2025-02-02
I'm taking an OS class this semester and, although it doesn't cover the most interesting OS (Windows), it is quite a nice excuse to finally get around to reading OSTEP. Our first assignment was to build a pretty basic Unix shell in C. Of course, since it's a school assignment, I won't post or directly reflect upon the actual code, but I did want to explore some of the ideas I was encouraged to pursue in the toils of my labor.
As a brief overview of my meandering-
As with all assignments (school or otherwise), the specifications were unclear (or rather the process of understanding them, in spite of their shortcomings, is a labor in it of itself) which gave rise to many inquiries about certain behaviors. I would like to consider myself moderately well versed in the shell, but sometimes I have left curiosities about the inner mechanisms as just that. We were granted many liberties, like not having to handle quotations particularly when tokenizing (the tokenizer/AST parser is pretty low-tech actually). One thing that was not immediately clear, although not necessary for this project, was how commands like echo $PATH
are processed.
I was surprised that something this
#include <unistd.h>
int main(void) {
char *arr[3] = { "echo", "$PATH", NULL };char *arr[3] = { "echo", "$PATH", NULL };char *arr[3] = { "echo", "$PATH", NULL };char *arr[3] = { "echo", "$PATH", NULL };char *arr[3] = { "echo", "$PATH", NULL };char *arr[3] = { "echo", "$PATH", NULL };char *arr[3] = { "echo", "$PATH", NULL };char *arr[3] = { "echo", "$PATH", NULL };
execv("/bin/echo", arr);
}
outputs $PATH
and not the expanded version. To my current understanding, it is the shell not the echo binary itself /bin/echo
that performs the shell parameter expansion or globbing, etc. This makes sense in retrospect.
To take the assignment 'to the the next level', it seems like I would have to invest more effort into the actual parsing and tokenization of the fetched line, including expanding environment variables. One thing to note is that we were instructed to use execv
for the assignment, and I guess the shell becomes trivial if you can leverage an existing shell to perform these functions for you, like execlp
or execvp
https://linux.die.net/man/3/execvp. At first I thought it necessary to maintain my own KV store for these variables, but doing so would be very over engineered. It seems like combining getenv
with some pre-processing would be sufficient for an in-house implementation.
At times, my parsing/input processing at some 'off by one' or NULL handling bugs that caused segfaults. I tried to inspect these errors in GDB but initially had a difficult time because the code was running in a child processes and I was only attached to the parent. I had never attempted to debug a child process in C before, so it was interesting to figure out how to do so.

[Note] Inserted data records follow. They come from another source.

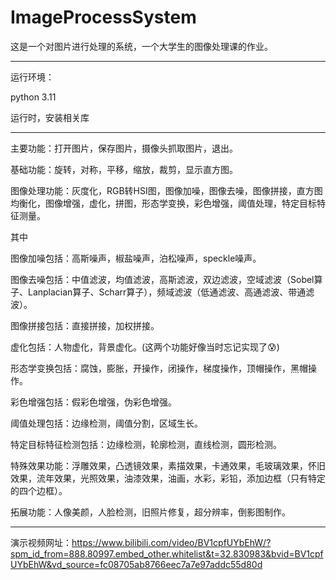 # ImageProcessSystem
这是一个对图片进行处理的系统，一个大学生的图像处理课的作业。


-------------------------------------
运行环境：

python 3.11

运行时，安装相关库

-------------------------------------
主要功能：打开图片，保存图片，摄像头抓取图片，退出。

基础功能：旋转，对称，平移，缩放，裁剪，显示直方图。

图像处理功能：灰度化，RGB转HSI图，图像加噪，图像去噪，图像拼接，直方图均衡化，图像增强，虚化，拼图，形态学变换，彩色增强，阈值处理，特定目标特征测量。

其中

图像加噪包括：高斯噪声，椒盐噪声，泊松噪声，speckle噪声。

图像去噪包括：中值滤波，均值滤波，高斯滤波，双边滤波，空域滤波（Sobel算子、Lanplacian算子、Scharr算子），频域滤波（低通滤波、高通滤波、带通滤波）。

图像拼接包括：直接拼接，加权拼接。

虚化包括：人物虚化，背景虚化。(这两个功能好像当时忘记实现了😰)

形态学变换包括：腐蚀，膨胀，开操作，闭操作，梯度操作，顶帽操作，黑帽操作。

彩色增强包括：假彩色增强，伪彩色增强。

阈值处理包括：边缘检测，阈值分割，区域生长。

特定目标特征检测包括：边缘检测，轮廓检测，直线检测，圆形检测。

特殊效果功能：浮雕效果，凸透镜效果，素描效果，卡通效果，毛玻璃效果，怀旧效果，流年效果，光照效果，油漆效果，油画，水彩，彩铅，添加边框（只有特定的四个边框）。

拓展功能：人像美颜，人脸检测，旧照片修复，超分辨率，倒影图制作。

--------------------------------------------

演示视频网址：https://www.bilibili.com/video/BV1cpfUYbEhW/?spm_id_from=888.80997.embed_other.whitelist&t=32.830983&bvid=BV1cpfUYbEhW&vd_source=fc08705ab8766eec7a7e97addc55d80d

Lastly, while I have used C for a few (mostly school) projects now, I don't use it very frequently and often have to warm myself back up to the language. I am of the opinion that a programmer of the C language has an easier time reasoning about their code because it is easier to understand how their code actually works/is executed. Comparatively, I find Python much more difficult to reason about (though easier to write, mostly) because much of it is abstracted away. Mileage may vary, especially when you have to sift through large codebases or libraries, but this has been my personal experience. I would be hard pressed to explain every step in how even a straightforward Python program executes on a computer, but would find it much easier to do so for a C program.
That being said, programming in C can be painful at times. No OOP may or may not be a blessing, but the lack of generics highlights a convenience I take for granted in other languages. I know more sophisticated C programmers have workarounds and likely shift their paradigms to accommodate for the language, but as I found myself needing to resize arrays manually for different parts of my shell implementation, I looked to create a dyn_array ADT and found it burdensome, though not particularly difficult. I looked into creating macros for the task (which seem fine), but am not super well versed in them and opted to just.. duplicate my code. An unfortunate conclusion, but the first steps to get better are to acknowledge your faults! Or something.
My only regret with this project was my own faults. Although I had an issue with my file descriptor handling that took a while to find (I was closing stdout rather than the redirection target), it took me way longer than it should have to realize that, although my logic was actually fine, I was passing in the wrong variable to some my parsing and redirection functions which messed everything up. Much time wasted.
That being said, it was fun. I'm enjoying the OSTEP book (the dialogues are really interesting to have been included) and the class.